Data for this task ▸

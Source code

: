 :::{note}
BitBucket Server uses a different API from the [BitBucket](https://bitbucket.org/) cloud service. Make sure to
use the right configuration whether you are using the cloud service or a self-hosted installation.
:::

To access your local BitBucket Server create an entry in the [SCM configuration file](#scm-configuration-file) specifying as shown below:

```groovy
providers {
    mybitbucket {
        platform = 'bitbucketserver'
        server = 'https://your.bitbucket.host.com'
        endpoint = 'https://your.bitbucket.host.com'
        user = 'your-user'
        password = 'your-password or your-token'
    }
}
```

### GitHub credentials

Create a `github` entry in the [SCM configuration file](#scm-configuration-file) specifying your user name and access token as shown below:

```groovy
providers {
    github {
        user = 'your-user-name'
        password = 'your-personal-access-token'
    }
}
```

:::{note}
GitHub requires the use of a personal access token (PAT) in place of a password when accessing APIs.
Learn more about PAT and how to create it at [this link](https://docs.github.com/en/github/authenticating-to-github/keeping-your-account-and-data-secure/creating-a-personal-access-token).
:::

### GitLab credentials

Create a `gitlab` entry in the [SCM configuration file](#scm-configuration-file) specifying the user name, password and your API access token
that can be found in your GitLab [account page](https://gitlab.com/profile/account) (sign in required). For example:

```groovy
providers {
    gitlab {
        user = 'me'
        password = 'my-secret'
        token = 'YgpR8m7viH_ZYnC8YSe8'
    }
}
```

--

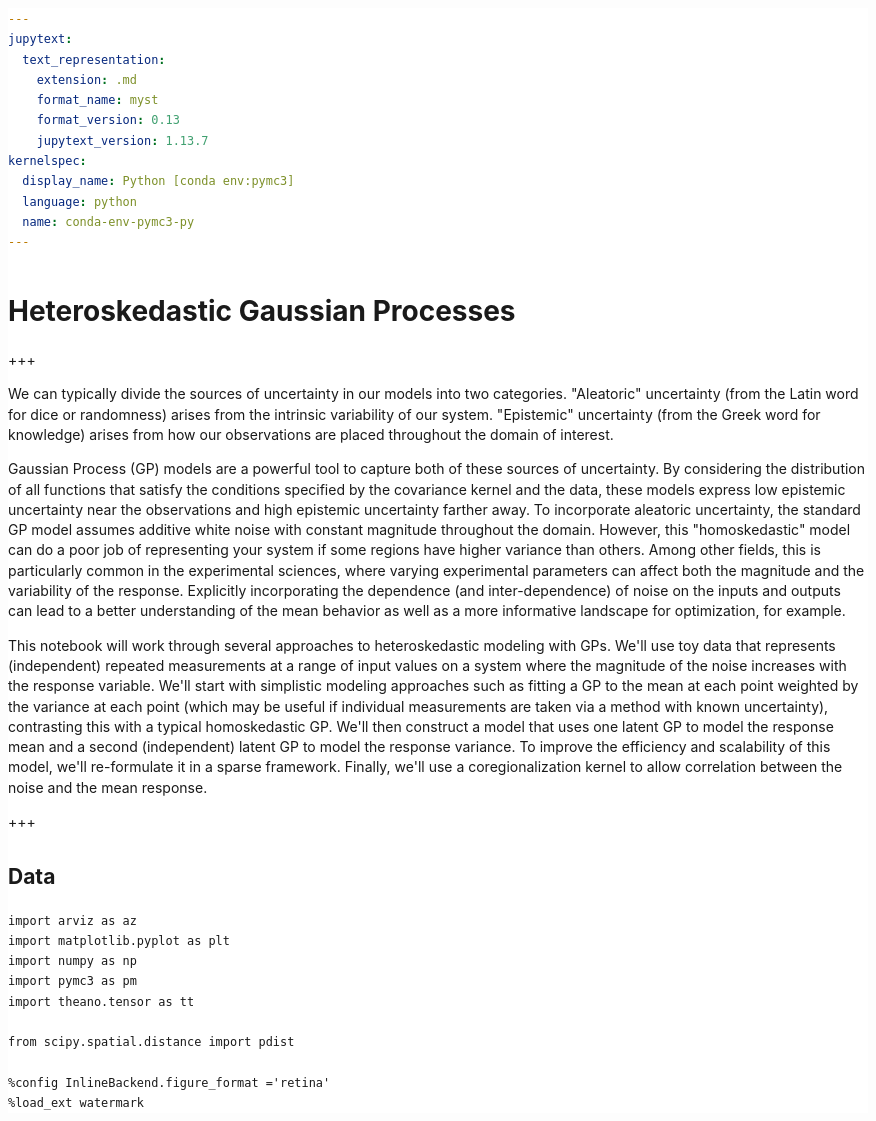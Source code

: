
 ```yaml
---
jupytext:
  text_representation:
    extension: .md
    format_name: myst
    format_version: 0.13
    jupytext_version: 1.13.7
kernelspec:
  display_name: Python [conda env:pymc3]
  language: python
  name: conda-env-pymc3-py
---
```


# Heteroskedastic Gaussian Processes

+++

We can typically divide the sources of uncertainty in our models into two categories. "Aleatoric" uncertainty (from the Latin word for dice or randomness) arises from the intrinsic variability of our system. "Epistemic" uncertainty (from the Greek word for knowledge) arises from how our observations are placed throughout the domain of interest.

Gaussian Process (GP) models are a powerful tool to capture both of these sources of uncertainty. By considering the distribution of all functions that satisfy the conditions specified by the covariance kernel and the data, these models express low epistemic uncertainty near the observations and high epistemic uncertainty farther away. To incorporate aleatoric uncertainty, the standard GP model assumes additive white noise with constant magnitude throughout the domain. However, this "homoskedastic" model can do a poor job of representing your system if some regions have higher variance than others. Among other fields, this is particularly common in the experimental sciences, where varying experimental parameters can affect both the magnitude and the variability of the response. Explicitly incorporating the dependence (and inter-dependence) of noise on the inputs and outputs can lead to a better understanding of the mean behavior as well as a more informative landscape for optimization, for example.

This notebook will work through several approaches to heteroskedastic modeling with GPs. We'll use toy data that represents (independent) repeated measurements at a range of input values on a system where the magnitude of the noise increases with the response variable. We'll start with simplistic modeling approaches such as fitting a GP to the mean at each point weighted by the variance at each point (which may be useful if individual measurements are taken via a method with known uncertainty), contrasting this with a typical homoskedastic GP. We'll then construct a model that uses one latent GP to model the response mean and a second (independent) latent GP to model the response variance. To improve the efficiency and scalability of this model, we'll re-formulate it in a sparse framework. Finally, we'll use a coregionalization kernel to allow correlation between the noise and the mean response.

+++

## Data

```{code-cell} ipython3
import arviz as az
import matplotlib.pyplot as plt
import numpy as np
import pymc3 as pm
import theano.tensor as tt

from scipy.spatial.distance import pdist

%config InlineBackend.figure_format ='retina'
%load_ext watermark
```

Directions for this task ▸ Across the data, pull every line containing the string "token".

Task response ▸
        password = 'your-password or your-token'
Create a `github` entry in the [SCM configuration file](#scm-configuration-file) specifying your user name and access token as shown below:
        password = 'your-personal-access-token'
GitHub requires the use of a personal access token (PAT) in place of a password when accessing APIs.
Learn more about PAT and how to create it at [this link](https://docs.github.com/en/github/authenticating-to-github/keeping-your-account-and-data-secure/creating-a-personal-access-token).
Create a `gitlab` entry in the [SCM configuration file](#scm-configuration-file) specifying the user name, password and your API access token
        token = 'YgpR8m7viH_ZYnC8YSe8'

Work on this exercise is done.